→ Work required
Which lines in the data contain the word "from"? Please copy each of them.

→ Supplied entries
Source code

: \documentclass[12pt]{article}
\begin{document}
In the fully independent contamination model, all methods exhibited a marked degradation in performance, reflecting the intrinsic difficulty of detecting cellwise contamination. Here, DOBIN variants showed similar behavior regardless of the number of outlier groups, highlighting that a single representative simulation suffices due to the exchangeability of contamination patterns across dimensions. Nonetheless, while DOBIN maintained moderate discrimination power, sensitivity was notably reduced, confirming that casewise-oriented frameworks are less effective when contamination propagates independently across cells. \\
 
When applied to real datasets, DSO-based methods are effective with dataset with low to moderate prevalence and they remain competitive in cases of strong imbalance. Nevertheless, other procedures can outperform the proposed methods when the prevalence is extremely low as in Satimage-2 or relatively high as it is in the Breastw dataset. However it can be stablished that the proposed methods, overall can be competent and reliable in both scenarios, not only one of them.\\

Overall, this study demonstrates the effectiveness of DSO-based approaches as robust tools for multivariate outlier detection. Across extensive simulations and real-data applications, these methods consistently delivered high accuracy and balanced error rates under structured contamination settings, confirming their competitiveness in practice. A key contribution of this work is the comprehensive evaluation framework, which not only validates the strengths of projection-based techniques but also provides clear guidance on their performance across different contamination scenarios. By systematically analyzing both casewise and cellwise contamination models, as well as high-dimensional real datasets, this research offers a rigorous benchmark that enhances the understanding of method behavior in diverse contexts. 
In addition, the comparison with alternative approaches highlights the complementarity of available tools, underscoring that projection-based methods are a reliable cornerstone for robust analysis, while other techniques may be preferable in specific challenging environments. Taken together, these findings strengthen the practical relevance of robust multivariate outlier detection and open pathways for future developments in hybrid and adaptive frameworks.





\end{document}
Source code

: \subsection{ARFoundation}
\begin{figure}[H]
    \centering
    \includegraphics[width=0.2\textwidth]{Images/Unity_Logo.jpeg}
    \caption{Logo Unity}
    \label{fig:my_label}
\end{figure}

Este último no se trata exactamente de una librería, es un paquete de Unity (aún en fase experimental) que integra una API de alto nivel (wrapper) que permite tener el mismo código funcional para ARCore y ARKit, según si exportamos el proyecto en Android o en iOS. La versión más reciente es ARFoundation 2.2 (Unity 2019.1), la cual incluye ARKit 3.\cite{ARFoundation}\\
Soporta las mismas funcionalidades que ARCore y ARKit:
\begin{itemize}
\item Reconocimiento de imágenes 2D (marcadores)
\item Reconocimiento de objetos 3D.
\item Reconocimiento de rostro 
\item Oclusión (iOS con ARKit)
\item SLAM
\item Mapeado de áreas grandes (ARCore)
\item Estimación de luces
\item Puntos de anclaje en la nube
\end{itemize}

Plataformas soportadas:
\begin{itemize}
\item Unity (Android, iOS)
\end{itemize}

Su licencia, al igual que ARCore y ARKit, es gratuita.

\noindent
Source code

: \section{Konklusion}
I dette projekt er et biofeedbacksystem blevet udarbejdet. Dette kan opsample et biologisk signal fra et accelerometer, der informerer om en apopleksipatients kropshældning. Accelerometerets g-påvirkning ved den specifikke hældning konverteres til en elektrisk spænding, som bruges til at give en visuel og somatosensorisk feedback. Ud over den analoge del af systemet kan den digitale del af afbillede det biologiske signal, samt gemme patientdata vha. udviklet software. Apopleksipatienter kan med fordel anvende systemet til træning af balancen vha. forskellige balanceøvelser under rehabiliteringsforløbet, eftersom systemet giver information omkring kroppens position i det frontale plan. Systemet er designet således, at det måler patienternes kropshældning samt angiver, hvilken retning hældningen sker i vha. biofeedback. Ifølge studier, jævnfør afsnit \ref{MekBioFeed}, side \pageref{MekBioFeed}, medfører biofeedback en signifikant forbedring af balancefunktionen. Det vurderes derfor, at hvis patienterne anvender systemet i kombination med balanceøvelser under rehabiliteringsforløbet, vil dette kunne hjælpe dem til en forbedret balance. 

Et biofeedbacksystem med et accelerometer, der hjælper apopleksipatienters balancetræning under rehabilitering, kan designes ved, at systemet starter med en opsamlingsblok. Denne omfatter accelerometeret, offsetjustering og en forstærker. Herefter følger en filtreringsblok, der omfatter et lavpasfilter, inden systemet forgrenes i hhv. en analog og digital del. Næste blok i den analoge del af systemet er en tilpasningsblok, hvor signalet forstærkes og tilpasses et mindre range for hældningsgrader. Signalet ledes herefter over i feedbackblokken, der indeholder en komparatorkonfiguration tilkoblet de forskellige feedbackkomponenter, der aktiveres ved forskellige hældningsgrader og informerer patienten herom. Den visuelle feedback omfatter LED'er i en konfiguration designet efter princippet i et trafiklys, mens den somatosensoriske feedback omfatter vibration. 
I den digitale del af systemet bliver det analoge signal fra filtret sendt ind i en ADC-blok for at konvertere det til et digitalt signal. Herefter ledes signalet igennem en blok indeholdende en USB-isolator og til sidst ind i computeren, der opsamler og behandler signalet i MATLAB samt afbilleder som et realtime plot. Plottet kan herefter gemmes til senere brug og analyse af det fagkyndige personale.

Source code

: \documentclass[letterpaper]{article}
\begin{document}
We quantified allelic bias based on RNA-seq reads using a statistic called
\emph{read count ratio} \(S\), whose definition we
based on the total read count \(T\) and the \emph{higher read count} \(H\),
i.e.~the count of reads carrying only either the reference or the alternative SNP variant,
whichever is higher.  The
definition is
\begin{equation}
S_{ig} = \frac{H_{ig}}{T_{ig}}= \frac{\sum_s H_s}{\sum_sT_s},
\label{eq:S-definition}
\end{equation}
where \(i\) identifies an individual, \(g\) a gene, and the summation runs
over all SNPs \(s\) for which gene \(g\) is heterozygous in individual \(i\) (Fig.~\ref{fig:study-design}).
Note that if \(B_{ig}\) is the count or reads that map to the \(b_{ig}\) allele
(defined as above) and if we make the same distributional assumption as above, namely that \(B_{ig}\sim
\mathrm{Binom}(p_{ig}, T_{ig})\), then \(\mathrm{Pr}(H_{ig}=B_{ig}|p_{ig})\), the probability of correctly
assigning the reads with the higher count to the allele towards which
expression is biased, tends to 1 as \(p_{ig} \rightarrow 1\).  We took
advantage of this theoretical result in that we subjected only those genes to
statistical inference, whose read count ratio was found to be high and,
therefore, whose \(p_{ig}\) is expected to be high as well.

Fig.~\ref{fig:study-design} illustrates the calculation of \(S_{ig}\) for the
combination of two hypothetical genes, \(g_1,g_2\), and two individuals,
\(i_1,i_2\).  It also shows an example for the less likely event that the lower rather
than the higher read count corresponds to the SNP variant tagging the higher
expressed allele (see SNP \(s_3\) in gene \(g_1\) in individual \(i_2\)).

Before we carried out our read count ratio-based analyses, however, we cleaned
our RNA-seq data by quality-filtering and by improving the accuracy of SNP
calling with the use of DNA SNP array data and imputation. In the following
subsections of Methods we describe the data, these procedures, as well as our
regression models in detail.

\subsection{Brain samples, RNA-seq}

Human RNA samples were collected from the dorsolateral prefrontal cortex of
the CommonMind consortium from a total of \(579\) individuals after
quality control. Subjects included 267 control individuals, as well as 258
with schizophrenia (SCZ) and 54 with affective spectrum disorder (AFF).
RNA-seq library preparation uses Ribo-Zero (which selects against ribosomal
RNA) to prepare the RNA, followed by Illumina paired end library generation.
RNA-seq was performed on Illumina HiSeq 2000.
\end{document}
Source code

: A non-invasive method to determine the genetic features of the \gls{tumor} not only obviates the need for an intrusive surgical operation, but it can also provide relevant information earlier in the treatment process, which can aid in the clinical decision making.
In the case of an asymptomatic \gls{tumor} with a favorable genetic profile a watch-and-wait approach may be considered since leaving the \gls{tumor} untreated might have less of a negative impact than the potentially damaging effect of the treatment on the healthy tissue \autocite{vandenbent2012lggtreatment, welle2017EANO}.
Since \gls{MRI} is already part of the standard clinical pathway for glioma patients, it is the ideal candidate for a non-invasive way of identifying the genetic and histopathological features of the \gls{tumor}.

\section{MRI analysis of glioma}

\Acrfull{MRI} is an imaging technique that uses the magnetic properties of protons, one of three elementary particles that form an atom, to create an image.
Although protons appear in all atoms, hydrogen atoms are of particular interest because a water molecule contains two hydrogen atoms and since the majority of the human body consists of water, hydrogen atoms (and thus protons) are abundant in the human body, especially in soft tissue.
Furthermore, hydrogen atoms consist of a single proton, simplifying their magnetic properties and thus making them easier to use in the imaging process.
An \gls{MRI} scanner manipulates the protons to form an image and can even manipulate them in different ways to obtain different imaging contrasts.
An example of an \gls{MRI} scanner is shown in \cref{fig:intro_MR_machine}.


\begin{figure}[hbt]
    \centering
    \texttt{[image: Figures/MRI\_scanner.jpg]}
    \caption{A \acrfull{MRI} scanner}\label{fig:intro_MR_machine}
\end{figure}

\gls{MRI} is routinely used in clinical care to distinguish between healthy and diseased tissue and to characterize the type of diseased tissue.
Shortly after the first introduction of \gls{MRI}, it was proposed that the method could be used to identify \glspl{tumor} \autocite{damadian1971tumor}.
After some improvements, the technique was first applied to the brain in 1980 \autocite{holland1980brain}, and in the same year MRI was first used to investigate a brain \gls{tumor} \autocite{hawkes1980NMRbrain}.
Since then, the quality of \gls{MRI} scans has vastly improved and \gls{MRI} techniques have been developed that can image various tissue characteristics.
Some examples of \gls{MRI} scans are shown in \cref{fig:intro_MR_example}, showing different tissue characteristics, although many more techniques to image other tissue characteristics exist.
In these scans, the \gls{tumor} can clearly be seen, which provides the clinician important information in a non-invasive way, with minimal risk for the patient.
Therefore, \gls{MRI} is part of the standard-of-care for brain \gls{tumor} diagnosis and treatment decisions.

→ Expected answer
Human RNA samples were collected from the dorsolateral prefrontal cortex of
the CommonMind consortium from a total of \(579\) individuals after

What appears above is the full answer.